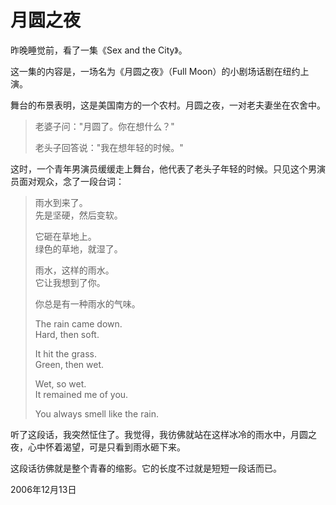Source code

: # 月圆之夜

昨晚睡觉前，看了一集《Sex and the City》。

这一集的内容是，一场名为《月圆之夜》（Full Moon）的小剧场话剧在纽约上演。

舞台的布景表明，这是美国南方的一个农村。月圆之夜，一对老夫妻坐在农舍中。

> 老婆子问："月圆了。你在想什么？"
> 
> 老头子回答说："我在想年轻的时候。"

这时，一个青年男演员缓缓走上舞台，他代表了老头子年轻的时候。只见这个男演员面对观众，念了一段台词：

> 雨水到来了。  
> 先是坚硬，然后变软。
> 
> 它砸在草地上。  
> 绿色的草地，就湿了。
> 
> 雨水，这样的雨水。  
> 它让我想到了你。
> 
> 你总是有一种雨水的气味。
> 
> The rain came down.  
> Hard, then soft.
> 
> It hit the grass.  
> Green, then wet.
> 
> Wet, so wet.  
> It remained me of you.
> 
> You always smell like the rain.

听了这段话，我突然怔住了。我觉得，我彷佛就站在这样冰冷的雨水中，月圆之夜，心中怀着渴望，可是只看到雨水砸下来。

这段话彷佛就是整个青春的缩影。它的长度不过就是短短一段话而已。

2006年12月13日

Problem to work on »
Would you copy all lines in the records where the string "rain" appears?

The completed task »
> The rain came down.  
> You always smell like the rain.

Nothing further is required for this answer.